I had to have it; needlepoint is a home craft, mainly, and a painstaking one.   My wife the knitter tells me that she can knit ten stitches in the time it takes to pull the yarn through one hole in an embroidery canvas.  So what inspired all this, instead of “God Bless Our Home” over a bunch of flowers?

You don’t hear the name W.C. Fields much these days, but the ‘60s and ‘70s were different.  Nostalgia was in; attitudinal superstars from the ‘30s and ‘40s became superstars again: people like Bogart, the Marx Brothers,  and yes, W.C. Fields.

I’d have ignored Fields even so, if I hadn’t had to watch “The Fatal Glass of Beer” 300 times. Conservatively.

“The Fatal Glass of Beer” is a 20-minute parody of morality fables and Yukon Territory adventure movies.
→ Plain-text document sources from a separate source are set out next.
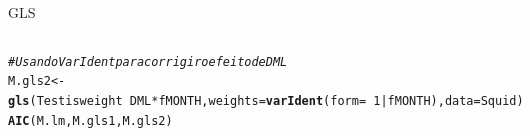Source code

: \documentclass{beamer}\usepackage[]{graphicx}\usepackage[]{color}
\makeatletter
\newcommand{\hlnum}[1]{\textcolor[rgb]{0.686,0.059,0.569}{#1}}%
\newcommand{\hlcom}[1]{\textcolor[rgb]{0.678,0.584,0.686}{\textit{#1}}}%
\newcommand{\hlopt}[1]{\textcolor[rgb]{0,0,0}{#1}}%
\newcommand{\hlstd}[1]{\textcolor[rgb]{0.345,0.345,0.345}{#1}}%
\newcommand{\hlkwb}[1]{\textcolor[rgb]{0.69,0.353,0.396}{#1}}%
\newcommand{\hlkwc}[1]{\textcolor[rgb]{0.333,0.667,0.333}{#1}}%
\newcommand{\hlkwd}[1]{\textcolor[rgb]{0.737,0.353,0.396}{\textbf{#1}}}%
\newenvironment{kframe}{%
 \def\at@end@of@kframe{}%
 \ifinner\ifhmode%
  \def\at@end@of@kframe{\end{minipage}}%
  \begin{minipage}{\columnwidth}%
 \fi\fi%
 \def\FrameCommand##1{\hskip\@totalleftmargin \hskip-\fboxsep
 \colorbox{shadecolor}{##1}\hskip-\fboxsep
     \hskip-\linewidth \hskip-\@totalleftmargin \hskip\columnwidth}%
 \MakeFramed {\advance\hsize-\width
   \@totalleftmargin\z@ \linewidth\hsize
   \@setminipage}}%
 {\par\unskip\endMakeFramed%
 \at@end@of@kframe}
\newenvironment{knitrout}{}{} %
\renewenvironment{knitrout}{\setlength{\topsep}{0mm}}{}
\makeatother
\begin{document}
\begin{frame}[fragile]{GLS}

\begin{columns}[c]

\setlength{\topsep}{2pt}
\begin{knitrout}\tiny
{}\color{fgcolor}\begin{kframe}
\begin{alltt}
\hlcom{# Usando VarIdent para corrigir o efeito de DML}
\hlstd{M.gls2} \hlkwb{<-} \hlkwd{gls}\hlstd{(Testisweight} \hlopt{~} \hlstd{DML}\hlopt{*}\hlstd{fMONTH,} \hlkwc{weights}\hlstd{=}\hlkwd{varIdent}\hlstd{(}\hlkwc{form}\hlstd{=} \hlopt{~} \hlnum{1}\hlopt{|}\hlstd{fMONTH),} \hlkwc{data} \hlstd{=Squid)}
\hlkwd{AIC}\hlstd{(M.lm,M.gls1,M.gls2)}
\end{alltt}
\begin{verbatim}
##        df      AIC
## M.lm   25 3752.084
## M.gls1 25 3620.898
## M.gls2 36 3614.436
\end{verbatim}
\end{kframe}
\end{knitrout}

\begin{knitrout}
\color{fgcolor}
\includegraphics[width=0.7\linewidth]{figure/glsp3-1} 


\end{knitrout}
\end{columns}
\end{frame}
\end{document}
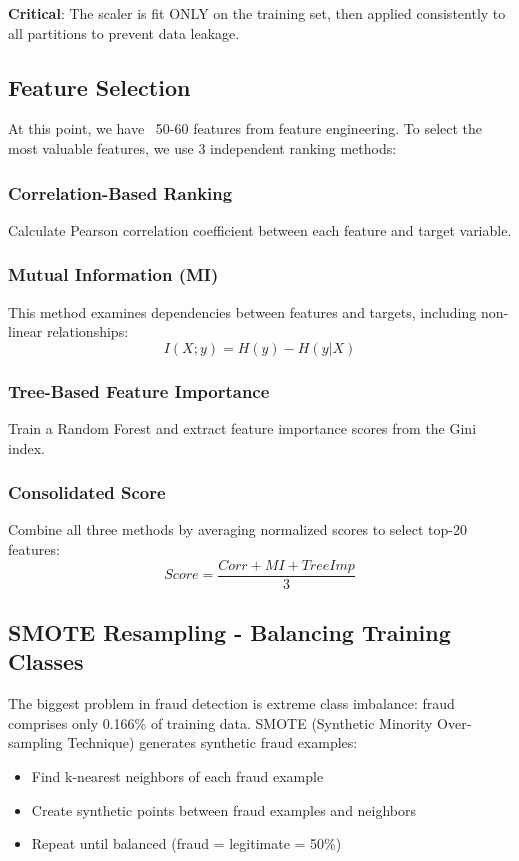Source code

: \textbf{Critical}: The scaler is fit ONLY on the training set, then applied consistently to all partitions to prevent data leakage.

\subsection{Feature Selection}

At this point, we have ~50-60 features from feature engineering. To select the most valuable features, we use 3 independent ranking methods:

\subsubsection{Correlation-Based Ranking}

Calculate Pearson correlation coefficient between each feature and target variable.

\subsubsection{Mutual Information (MI)}

This method examines dependencies between features and targets, including non-linear relationships:
\[I(X; y) = H(y) - H(y|X)\]

\subsubsection{Tree-Based Feature Importance}

Train a Random Forest and extract feature importance scores from the Gini index.

\subsubsection{Consolidated Score}

Combine all three methods by averaging normalized scores to select top-20 features:
\[Score = \frac{Corr + MI + TreeImp}{3}\]

\subsection{SMOTE Resampling - Balancing Training Classes}

The biggest problem in fraud detection is extreme class imbalance: fraud comprises only 0.166\% of training data. SMOTE (Synthetic Minority Over-sampling Technique) generates synthetic fraud examples:
\begin{itemize}
    \item Find k-nearest neighbors of each fraud example
    \item Create synthetic points between fraud examples and neighbors
    \item Repeat until balanced (fraud = legitimate = 50\%)
\end{itemize}

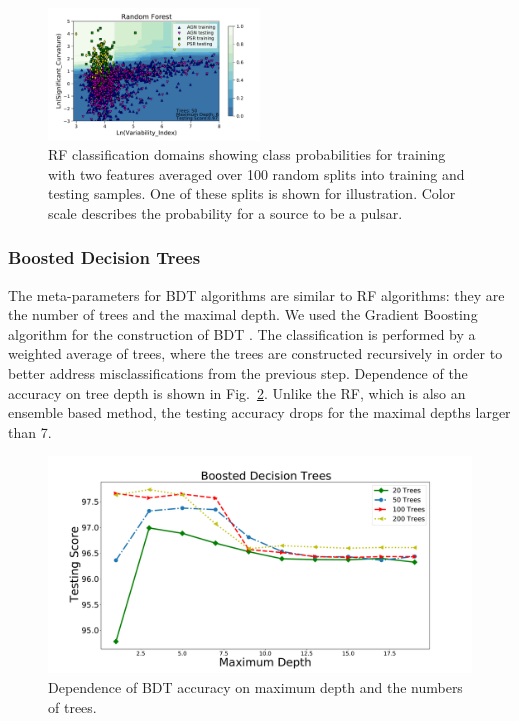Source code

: \begin{figure}[h]
\centering
\includegraphics[width=0.5\textwidth]{plots/classification_domains/rf_50_6_final.pdf}
\caption{RF classification domains showing class probabilities for training with two features
averaged over 100 random splits into training and testing samples.
One of these splits is shown for illustration.
Color scale describes the probability for a source to be a pulsar.
}
\label{fig:RF_domains}
\end{figure}



\subsubsection{Boosted Decision Trees}

The meta-parameters for BDT algorithms are similar to RF algorithms: they are the number of trees and the maximal depth.
We used the Gradient Boosting algorithm for the construction of BDT \citep{gb}.
The classification is performed by a weighted average of trees, where the trees are constructed recursively in order to better address 
misclassifications from the previous step. 
Dependence of the accuracy on tree depth is shown in Fig.~\ref{fig:BDT_depth}. 
Unlike the RF, which is also an ensemble based method, the testing accuracy drops for the maximal depths larger than 7. 


\begin{figure}[h]
\centering
\includegraphics[width=\twopicsp\textwidth]{plots/bdt_train_assocnewfeats.pdf}
\caption{Dependence of BDT accuracy on maximum depth and the numbers of trees.}
\label{fig:BDT_depth}
\end{figure}

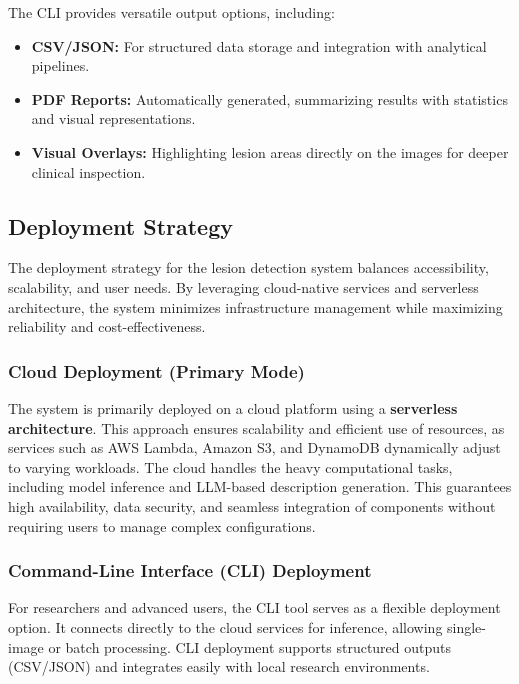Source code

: \documentclass[
  12pt,
  oneside]{article}
\providecommand{\tightlist}{%
  \setlength{\itemsep}{0pt}\setlength{\parskip}{0pt}}
\begin{document}
The CLI provides versatile output options, including:

\begin{itemize}
\tightlist
\item
  \textbf{CSV/JSON:} For structured data storage and integration with
  analytical pipelines.\\
\item
  \textbf{PDF Reports:} Automatically generated, summarizing results
  with statistics and visual representations.\\
\item
  \textbf{Visual Overlays:} Highlighting lesion areas directly on the
  images for deeper clinical inspection.
\end{itemize}

\subsection{Deployment Strategy}\label{deployment-strategy}

The deployment strategy for the lesion detection system balances
accessibility, scalability, and user needs. By leveraging cloud-native
services and serverless architecture, the system minimizes
infrastructure management while maximizing reliability and
cost-effectiveness.

\subsubsection{Cloud Deployment (Primary
Mode)}\label{cloud-deployment-primary-mode}

The system is primarily deployed on a cloud platform using a
\textbf{serverless architecture}. This approach ensures scalability and
efficient use of resources, as services such as AWS Lambda, Amazon S3,
and DynamoDB dynamically adjust to varying workloads. The cloud handles
the heavy computational tasks, including model inference and LLM-based
description generation. This guarantees high availability, data
security, and seamless integration of components without requiring users
to manage complex configurations.

\subsubsection{Command-Line Interface (CLI)
Deployment}\label{command-line-interface-cli-deployment}

For researchers and advanced users, the CLI tool serves as a flexible
deployment option. It connects directly to the cloud services for
inference, allowing single-image or batch processing. CLI deployment
supports structured outputs (CSV/JSON) and integrates easily with local
research environments.
\end{document}
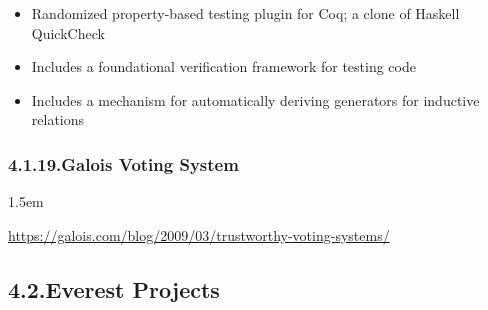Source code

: \documentclass[12pt,twoside]{article}
\begin{document}
\begin{itemize}[noitemsep,topsep=\mdcompacttopsep]%

\item{}Randomized property-based testing plugin for Coq; a clone of Haskell QuickCheck%

\item{}Includes a foundational verification framework for testing code%

\item{}Includes a mechanism for automatically deriving generators for inductive relations%
\end{itemize}%

\subsubsection{4.1.19.\hspace*{0.5em}Galois Voting System}\label{sec-galois-voting-system}%

\begin{mddefinitions}%


\begin{mdbmarginx}{}{}{}{1.5em}%
\begin{mddefdata}%
\href{https://galois.com/blog/2009/03/trustworthy-voting-systems/}{{\ttfamily https://\hspace{0pt}galois.\hspace{0pt}com/\hspace{0pt}blog/\hspace{0pt}2009/\hspace{0pt}03/\hspace{0pt}trustworthy-\hspace{0pt}voting-\hspace{0pt}systems/\hspace{0pt}}}%
\end{mddefdata}%
\end{mdbmarginx}%
\end{mddefinitions}%

\subsection{4.2.\hspace*{0.5em}Everest Projects}\label{sec-everest-projects}%
\end{document}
Fields made the short in the early ‘30s.  It fell into the public domain and ended up on a 16mm reel of “family friendly” shorts and cartoons in the late ’60s.  The pizza restaurant I worked in as a teen played it over and over for the customers.  After awhile, the kitchen crew could repeat entire sections of dialog.

But it was funny stuff: Fields as a settler in the snow-blasted Yukon, cutting through the badly rear-projected snow with sled dogs whose legs were too short to reach the ground.  Fields, singing a long, awful song about the loss of his fine son to the city, where he drank the “fatal glass of beer” and turned into a ravening criminal who stole a fortune in bonds and went to jail for it.”  While Fields’ audience, a roving mountie, blubbers uncontrollably.

And every time Fields opens the door of the cabin to look outside, he lugubriously drawls, “And it’s not a fit night out for man nor beast!’ And a grip, off camera, hits him in the face with a cloud of fake snow.  We kitchen slaves would say the line along with him, adding a “sploosh” on the end for sound effects.

Of course his son comes home, released from prison, and promises to never stray again or drink another drop.  His parents greet him joyously. And, quietly, ask him if he still has the money he stole.  As it turns out, no: he burnt those horrible bonds to disavow his sins.  At which point, Fields and wife accuse him of coming home to mooch, beat him senseless, and throw him out into the blizzard.  The End.

Yes, Fields was right for the ’60s. The man held nothing sacred, respected no conventions.  His most famous persona was that of a florid con man or huckster who threw bombast in all directions but was nowhere near as sharp as he thought he was.

The character did had a subversive comment for every occasion: “Start every day off with a smile and get it over with,” or  “If a thing is worth having, it is worth cheating for.” And of course Fields named his final film “Never Give a Sucker an Even Break.”

For a while, you could see old Fields movies everywhere, but that passed.  This needlepoint pattern is from the ‘60s or early ‘70s; it’s long unavailable. Back then I had the same image, as a photo poster, on the wall of my bedroom.  The only more popular poster image at the time was Raquel Welch in a fur bikini from “One Million Years BC.” I couldn’t get that one past my parents.  I wonder if you could get it in needlepoint.

Original Caption: W.C. Fields in typical poker face pose.  Undated photograph.

But in looking at the Fields needlepoint, and the image it came from, something strikes me: take away that stovepipe hat and add a thick, artificial wave of orange hair. With Fields’ scowling face, you have a pretty good approximation of Donald Trump: a man who takes seriously all the things that Fields made fun of: greed, low cunning, lechery, excess.

About his on-screen persona, Fields himself once said: “You’ve heard the old legend that it’s the little put-upon guy who gets the laughs, but I’m the most belligerent guy on the screen. I’m going to kill everybody. But, at the same time, I’m afraid of everybody—just a great big frightened bully . .”

Fields knew that his screen persona was a joke. But Trump doesn’t; he’s playing to it perfectly.  It’s his gospel.

Sadly for him: every day, a little more of the audience is starting to laugh.